In realtà tutto fa pensare che il M5S stia solo scegliendo la strategia d’uscita tra due possibili: o sfruttando la crisi interna al Pd (potenziale citazione: “Abbiamo discusso a lungo e, sebbene ci fosse qualche punto in comune che faceva ben sperare in una fattiva collaborazione, in questo momento la crisi interna al Pd non è il presupposto utile alla formazione di un nuovo governo: il Paese ha bisogno di una rappresentanza solida e limpida e il Partito Democratico in questo momento è spaccato, non ha le idee chiare e non è garanzia per il Paese”), o scaricando la responsabilità sulla base attraverso la piattaforma Rousseau -mai citata in queste settimane di crisi- con un esito che quindi possiamo immaginare. Scurdàmmoce ‘o passato e via alla nuova composizione del governo gialloverde, con nuovi uomini e sempre “per il bene del Paese”.
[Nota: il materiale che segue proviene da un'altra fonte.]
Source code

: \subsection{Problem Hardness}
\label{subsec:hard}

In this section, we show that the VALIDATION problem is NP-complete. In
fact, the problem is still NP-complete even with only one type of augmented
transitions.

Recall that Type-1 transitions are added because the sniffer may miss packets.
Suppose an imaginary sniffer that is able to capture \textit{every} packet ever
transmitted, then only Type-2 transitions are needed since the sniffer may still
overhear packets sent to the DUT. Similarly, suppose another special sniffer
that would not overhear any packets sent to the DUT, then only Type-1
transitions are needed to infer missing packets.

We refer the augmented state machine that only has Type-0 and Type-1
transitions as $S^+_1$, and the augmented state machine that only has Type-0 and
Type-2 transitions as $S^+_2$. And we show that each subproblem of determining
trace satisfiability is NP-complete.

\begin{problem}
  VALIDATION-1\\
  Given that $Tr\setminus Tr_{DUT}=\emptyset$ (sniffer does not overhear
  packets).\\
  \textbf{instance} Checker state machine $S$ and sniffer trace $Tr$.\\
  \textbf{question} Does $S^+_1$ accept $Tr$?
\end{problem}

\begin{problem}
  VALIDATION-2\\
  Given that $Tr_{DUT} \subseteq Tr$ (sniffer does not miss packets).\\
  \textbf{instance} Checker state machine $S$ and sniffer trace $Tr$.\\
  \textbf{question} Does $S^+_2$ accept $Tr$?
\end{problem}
A cosa sarà servita questa crisi? A far emergere le spaccature in tutti i partiti, a frammentarli ulteriormente ma soprattutto a chiarire i posizionamenti di tutte le parti in causa: sappiamo che Renzi si sta preparando ad una carriera politica nuova con la creazione di un nuovo contenitore di cui sarà titolare e con cui si presenterà alle prossime competizioni elettorali, seguito forse da tutta la truppa parlamentare; Zingaretti potrà restare dov’è senza il timore di essere scalzato -dopo essersi fatto scalzare- ma probabilmente senza alcuna bandiera in Parlamento; Di Maio, Di Battista e Grillo disposti a snaturarsi, svendersi, prostituirsi e accoltellarsi alle spalle pur di acquisire potere; Berlusconi in bilico tra la lucidità della Bernini e l’opaca nostalgia del Patto del Nazareno; Giorgia Meloni in piedi tra le macerie politiche, ferma nelle posizioni lì dov’era all’indomani del voto a marzo 2018 e in costante crescita nel consenso, premiata dalla chiarezza che solo Fratelli d’Italia ha avuto in questo scenario circense. Salvini? Speriamo che se la cavi.